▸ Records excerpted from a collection
####################
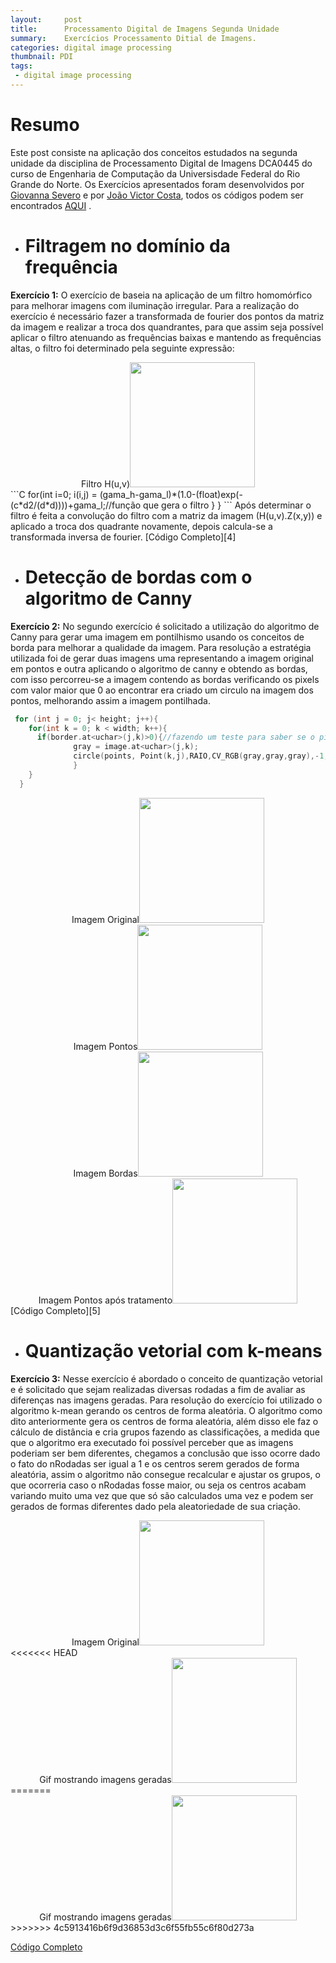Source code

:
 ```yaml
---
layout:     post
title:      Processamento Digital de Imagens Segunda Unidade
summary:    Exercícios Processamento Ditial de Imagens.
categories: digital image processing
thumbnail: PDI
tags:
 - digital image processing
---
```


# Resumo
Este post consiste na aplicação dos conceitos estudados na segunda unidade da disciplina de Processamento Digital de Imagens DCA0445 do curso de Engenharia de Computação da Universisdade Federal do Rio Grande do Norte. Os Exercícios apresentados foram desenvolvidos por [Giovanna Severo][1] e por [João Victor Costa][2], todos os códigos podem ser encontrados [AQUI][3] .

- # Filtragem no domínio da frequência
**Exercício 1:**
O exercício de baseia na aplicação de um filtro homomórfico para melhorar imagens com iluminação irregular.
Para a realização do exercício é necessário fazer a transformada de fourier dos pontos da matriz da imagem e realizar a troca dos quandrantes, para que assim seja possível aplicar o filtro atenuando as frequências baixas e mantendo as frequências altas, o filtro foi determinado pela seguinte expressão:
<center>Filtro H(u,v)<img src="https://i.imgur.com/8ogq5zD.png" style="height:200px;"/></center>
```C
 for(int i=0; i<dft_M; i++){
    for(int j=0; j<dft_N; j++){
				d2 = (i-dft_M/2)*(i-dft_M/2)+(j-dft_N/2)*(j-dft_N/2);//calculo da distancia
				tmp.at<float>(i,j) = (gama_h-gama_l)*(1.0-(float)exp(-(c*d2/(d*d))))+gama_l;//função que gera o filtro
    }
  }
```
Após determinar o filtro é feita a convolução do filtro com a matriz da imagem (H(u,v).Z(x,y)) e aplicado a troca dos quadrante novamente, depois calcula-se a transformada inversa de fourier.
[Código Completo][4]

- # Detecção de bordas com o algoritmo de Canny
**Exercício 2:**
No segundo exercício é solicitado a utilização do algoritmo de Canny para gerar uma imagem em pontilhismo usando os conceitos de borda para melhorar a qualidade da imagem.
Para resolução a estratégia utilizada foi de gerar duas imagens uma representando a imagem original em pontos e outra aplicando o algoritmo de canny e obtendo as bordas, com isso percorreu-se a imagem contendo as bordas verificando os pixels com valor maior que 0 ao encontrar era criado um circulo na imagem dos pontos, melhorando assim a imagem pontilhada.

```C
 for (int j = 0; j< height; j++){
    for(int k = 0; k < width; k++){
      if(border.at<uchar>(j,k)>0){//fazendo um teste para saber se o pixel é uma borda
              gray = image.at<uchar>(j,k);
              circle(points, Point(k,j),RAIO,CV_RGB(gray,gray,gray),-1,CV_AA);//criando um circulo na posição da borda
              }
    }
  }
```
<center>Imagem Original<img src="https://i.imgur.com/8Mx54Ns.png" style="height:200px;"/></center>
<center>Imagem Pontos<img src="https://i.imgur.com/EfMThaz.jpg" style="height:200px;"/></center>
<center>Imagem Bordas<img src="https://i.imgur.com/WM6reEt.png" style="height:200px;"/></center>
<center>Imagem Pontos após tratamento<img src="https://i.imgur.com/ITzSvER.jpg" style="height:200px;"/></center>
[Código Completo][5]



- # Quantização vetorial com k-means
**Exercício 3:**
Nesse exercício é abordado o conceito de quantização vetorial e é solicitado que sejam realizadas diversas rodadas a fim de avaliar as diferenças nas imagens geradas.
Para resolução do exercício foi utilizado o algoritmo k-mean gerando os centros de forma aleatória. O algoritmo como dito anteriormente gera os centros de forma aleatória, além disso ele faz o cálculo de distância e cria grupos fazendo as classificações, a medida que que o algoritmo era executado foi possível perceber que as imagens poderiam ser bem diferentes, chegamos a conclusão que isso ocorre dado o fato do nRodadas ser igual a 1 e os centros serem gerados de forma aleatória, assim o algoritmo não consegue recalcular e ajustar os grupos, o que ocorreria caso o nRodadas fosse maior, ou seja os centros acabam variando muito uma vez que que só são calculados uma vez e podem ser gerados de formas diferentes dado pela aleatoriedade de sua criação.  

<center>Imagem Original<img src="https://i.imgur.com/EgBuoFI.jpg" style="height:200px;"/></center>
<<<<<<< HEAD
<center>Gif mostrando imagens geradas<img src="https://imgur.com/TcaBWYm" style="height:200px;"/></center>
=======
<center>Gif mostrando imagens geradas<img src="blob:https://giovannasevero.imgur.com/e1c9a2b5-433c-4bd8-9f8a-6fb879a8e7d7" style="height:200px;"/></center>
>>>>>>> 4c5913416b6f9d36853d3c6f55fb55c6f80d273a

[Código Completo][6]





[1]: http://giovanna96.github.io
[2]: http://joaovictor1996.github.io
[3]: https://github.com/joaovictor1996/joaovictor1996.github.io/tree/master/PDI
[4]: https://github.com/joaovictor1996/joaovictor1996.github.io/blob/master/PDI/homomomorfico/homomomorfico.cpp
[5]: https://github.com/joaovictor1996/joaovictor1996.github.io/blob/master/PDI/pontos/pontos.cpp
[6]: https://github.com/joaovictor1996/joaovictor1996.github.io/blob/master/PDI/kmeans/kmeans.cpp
####################
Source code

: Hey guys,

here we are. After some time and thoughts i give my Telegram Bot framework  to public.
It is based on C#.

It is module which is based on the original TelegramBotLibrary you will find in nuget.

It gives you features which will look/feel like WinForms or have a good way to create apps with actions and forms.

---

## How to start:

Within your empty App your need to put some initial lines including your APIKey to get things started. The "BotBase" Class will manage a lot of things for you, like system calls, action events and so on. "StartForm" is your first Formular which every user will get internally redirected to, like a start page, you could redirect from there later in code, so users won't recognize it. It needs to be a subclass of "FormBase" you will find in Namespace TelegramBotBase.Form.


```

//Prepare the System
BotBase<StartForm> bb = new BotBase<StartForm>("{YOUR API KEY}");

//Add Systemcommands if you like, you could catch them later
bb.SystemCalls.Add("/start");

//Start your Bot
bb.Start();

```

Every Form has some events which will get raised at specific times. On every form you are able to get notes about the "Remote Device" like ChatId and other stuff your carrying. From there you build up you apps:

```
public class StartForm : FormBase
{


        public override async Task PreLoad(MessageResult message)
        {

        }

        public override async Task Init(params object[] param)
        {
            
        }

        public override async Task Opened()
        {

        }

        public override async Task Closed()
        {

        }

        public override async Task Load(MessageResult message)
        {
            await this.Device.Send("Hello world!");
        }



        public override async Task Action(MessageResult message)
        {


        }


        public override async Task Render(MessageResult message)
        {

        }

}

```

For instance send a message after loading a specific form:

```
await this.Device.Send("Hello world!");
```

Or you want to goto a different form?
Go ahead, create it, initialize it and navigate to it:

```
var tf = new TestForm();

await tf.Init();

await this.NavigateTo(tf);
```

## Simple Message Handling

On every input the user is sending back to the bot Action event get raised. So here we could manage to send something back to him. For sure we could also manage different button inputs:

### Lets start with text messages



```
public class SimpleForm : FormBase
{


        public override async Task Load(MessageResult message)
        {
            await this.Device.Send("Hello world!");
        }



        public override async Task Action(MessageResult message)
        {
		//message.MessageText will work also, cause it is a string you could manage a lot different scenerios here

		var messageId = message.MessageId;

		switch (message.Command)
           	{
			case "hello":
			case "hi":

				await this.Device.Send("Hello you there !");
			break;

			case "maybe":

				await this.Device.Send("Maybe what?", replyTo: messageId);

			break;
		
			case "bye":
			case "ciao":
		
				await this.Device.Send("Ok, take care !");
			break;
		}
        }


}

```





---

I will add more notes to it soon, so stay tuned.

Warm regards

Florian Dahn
####################
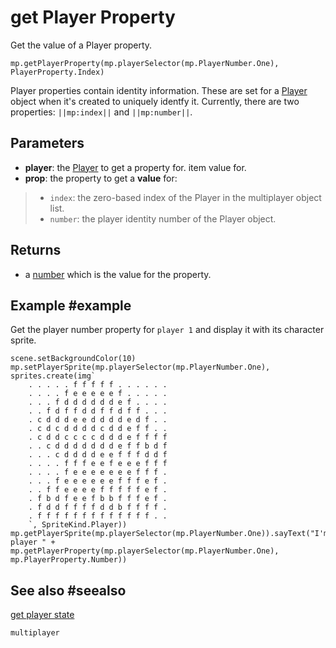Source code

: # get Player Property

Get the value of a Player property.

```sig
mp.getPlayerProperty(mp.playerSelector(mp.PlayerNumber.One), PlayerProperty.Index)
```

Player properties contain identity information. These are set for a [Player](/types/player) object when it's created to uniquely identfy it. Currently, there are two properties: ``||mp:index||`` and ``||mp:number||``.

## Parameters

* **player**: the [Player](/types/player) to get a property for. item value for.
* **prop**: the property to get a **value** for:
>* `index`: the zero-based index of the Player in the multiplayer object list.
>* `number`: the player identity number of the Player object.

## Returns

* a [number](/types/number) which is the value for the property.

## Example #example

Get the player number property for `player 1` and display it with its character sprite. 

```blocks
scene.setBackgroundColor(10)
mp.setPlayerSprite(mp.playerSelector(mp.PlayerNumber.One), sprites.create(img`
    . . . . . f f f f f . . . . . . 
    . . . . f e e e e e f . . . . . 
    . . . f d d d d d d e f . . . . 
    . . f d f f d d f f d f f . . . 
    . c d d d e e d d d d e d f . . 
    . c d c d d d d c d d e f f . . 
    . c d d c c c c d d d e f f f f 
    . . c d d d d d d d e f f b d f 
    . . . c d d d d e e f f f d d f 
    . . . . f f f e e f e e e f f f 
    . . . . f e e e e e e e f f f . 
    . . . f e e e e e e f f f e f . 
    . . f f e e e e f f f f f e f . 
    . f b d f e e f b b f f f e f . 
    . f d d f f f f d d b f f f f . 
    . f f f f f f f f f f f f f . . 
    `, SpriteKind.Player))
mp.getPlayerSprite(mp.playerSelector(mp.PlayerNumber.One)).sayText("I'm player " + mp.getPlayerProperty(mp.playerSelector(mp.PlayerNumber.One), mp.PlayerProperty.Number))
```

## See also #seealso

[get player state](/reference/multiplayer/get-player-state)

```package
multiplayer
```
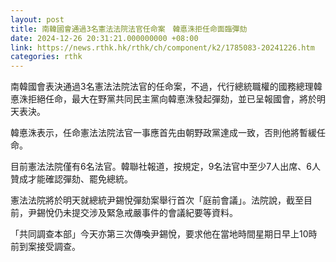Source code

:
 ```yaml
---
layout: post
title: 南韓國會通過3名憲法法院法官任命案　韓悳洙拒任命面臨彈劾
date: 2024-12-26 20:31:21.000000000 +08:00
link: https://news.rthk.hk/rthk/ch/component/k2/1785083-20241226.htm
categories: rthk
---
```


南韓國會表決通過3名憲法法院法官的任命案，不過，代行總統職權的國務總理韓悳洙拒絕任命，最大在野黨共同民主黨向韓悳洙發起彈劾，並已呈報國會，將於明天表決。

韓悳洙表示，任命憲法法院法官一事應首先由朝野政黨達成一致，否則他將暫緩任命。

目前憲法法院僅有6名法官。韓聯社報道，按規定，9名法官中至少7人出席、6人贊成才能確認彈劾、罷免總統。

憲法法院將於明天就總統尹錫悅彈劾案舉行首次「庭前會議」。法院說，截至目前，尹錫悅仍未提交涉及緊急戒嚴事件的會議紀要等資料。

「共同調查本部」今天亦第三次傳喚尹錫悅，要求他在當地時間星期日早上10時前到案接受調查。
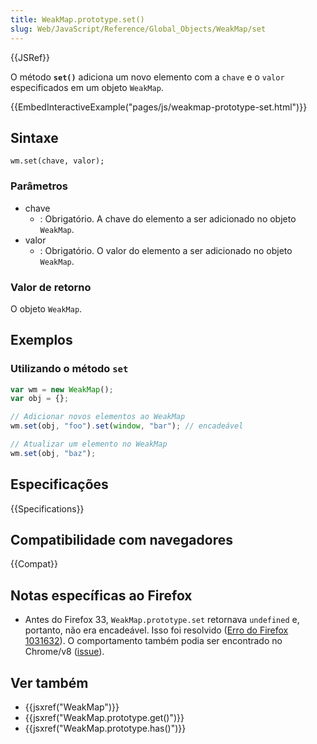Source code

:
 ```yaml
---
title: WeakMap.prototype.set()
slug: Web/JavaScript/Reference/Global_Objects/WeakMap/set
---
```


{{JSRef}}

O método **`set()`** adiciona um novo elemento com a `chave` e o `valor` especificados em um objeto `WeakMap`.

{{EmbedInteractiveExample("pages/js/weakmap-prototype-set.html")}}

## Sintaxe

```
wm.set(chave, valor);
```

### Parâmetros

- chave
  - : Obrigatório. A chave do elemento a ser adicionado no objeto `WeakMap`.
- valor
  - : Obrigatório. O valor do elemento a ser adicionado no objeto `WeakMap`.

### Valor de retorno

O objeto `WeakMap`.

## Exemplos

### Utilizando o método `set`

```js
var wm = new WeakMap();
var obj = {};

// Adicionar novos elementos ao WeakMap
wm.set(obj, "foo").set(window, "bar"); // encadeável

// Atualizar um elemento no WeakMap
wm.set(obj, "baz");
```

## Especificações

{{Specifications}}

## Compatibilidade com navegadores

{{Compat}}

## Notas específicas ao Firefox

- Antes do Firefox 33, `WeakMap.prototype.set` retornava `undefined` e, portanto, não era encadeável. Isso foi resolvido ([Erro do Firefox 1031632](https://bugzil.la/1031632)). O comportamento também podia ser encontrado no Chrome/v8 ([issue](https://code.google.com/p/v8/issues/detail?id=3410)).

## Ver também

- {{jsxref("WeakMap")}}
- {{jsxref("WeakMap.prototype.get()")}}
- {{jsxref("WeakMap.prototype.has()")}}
####################
▸ What to do
Pull every line with the string "método" from the data above.

▸ Reply to the exercise
O método **`set()`** adiciona um novo elemento com a `chave` e o `valor` especificados em um objeto `WeakMap`.
### Utilizando o método `set`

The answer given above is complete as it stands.